TV's getting dodgy
Poor Yasmin. First she can't find a guy to marry her, then her TV network dumps her. The network has agreed to pay for Yasmin's wedding (once she finds someone), so she's probably done OK out of the whole debacle. The odds of a made-for reality- TV wedding enduring are probably even slimmer than those on of Shane Warne's next marriage.
The show's problem was there was no competition. If they'd had a dozen brides fighting over a prospective groom, viewers might have been interested. But when the only conflict was within Yasmin's tedious psyche, it's not surprising they switched off.
So one appalling TV program departs, only to be replaced with a far greater evil: late-night quizzes.
The first of these was Big Brother Up-Late, in which Mike Goldman mixed obvious call-in word puzzles with scintillating footage of housemates sleeping. It's amazing Adults Only attracted so much controversy when by any quality standard, Up-Late was far more offensive.

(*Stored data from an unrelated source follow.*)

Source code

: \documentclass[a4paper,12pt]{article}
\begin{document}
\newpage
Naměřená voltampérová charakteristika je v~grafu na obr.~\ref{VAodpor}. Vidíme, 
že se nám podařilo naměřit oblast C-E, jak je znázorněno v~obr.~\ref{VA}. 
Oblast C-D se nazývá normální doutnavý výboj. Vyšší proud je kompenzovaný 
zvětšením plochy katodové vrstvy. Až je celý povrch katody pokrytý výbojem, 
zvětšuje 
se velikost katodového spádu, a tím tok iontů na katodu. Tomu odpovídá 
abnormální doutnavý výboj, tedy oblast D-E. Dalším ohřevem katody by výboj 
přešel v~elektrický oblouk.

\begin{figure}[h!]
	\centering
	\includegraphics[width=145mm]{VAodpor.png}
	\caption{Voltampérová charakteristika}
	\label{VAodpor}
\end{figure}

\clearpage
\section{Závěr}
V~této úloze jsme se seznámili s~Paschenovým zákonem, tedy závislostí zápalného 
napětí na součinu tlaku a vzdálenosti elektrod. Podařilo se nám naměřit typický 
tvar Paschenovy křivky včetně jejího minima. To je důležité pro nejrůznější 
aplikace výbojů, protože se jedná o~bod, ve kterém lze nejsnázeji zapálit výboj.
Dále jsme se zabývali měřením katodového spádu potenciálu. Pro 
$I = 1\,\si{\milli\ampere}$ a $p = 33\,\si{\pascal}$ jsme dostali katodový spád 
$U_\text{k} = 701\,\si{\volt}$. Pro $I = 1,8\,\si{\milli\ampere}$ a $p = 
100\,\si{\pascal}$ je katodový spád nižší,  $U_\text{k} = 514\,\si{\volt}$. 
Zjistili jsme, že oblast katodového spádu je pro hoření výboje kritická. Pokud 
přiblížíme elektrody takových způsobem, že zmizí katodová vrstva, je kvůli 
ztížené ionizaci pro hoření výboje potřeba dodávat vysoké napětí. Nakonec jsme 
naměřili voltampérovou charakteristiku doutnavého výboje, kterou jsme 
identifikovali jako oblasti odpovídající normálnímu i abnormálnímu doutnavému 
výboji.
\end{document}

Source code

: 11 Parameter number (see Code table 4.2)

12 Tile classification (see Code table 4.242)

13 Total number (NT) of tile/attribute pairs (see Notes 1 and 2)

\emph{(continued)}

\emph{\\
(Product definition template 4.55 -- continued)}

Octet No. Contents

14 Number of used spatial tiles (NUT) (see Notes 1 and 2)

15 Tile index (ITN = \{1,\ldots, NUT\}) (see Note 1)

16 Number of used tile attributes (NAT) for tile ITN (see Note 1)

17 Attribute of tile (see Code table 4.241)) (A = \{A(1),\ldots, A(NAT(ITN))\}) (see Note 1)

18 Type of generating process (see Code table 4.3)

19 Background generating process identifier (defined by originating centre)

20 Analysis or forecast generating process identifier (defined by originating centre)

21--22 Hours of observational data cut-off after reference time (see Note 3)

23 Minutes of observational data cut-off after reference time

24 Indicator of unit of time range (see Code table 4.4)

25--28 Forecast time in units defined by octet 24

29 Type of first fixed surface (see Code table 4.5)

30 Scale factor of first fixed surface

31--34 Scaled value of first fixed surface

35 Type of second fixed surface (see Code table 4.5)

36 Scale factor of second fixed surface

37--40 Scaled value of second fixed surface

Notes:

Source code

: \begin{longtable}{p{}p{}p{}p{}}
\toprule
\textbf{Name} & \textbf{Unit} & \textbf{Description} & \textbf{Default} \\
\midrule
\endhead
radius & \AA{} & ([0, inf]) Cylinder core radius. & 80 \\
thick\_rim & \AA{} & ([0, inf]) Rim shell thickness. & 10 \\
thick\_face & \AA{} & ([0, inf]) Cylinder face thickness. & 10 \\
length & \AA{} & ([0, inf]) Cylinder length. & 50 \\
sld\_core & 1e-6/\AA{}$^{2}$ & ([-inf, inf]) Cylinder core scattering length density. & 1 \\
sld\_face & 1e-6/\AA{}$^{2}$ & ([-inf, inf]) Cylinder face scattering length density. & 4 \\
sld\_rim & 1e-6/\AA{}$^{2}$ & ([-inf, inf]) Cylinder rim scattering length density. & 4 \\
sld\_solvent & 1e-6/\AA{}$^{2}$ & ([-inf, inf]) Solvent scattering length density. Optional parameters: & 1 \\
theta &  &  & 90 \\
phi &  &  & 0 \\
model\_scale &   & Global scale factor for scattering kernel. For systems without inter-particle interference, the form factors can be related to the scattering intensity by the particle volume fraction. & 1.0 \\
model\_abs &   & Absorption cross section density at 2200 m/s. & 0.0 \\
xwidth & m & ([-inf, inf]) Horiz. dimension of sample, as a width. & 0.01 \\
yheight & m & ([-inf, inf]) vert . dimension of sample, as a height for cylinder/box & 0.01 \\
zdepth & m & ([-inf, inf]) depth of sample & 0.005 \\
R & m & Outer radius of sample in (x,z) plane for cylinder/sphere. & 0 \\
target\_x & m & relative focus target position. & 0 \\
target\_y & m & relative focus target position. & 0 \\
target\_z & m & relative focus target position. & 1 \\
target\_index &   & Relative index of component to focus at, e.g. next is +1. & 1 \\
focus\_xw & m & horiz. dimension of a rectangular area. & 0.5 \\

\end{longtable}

This execrable effort spawned the Up-Late Game Show, which saved housemate Hotdogs from the total obscurity he deserved, instead giving him near-total obscurity as the frontman for 90 minutes of tedious guessing games. Its success – financial, not critical – has inspired Nine and Seven to follow suit with the near-identical Quizmania and Midnight Zoo respectively.
Viewers once had some quality options, such as David Letterman's The Late Show, before it got cut back. Now all three commercial networks broadcast late-night inanity.
These shows' success relies on low production values and their low-rent hosts' ability to pad. The secret? Constantly exhorting viewers to call and then stretching each puzzle over several ad breaks so they don't have to give too much money away.
We've long had local content rules, but it's high time we enforced quality content rules on free-to-air TV. Television licences are precious and anyone devoting their schedules to con viewers into making expensive phone calls should have them revoked.
Public television isn't much of an alternative. SBS has an assortment
of foreign-language news and late-night soft-porn and the ABC broadcasts the one late-night show that's even duller than the quizzes, Order in the House.
The only people to benefit from the quizification of late night TV are the networks, who are cashing in, and insomniacs. Going to sleep never looked so good. I'd even rather watch Yasmin.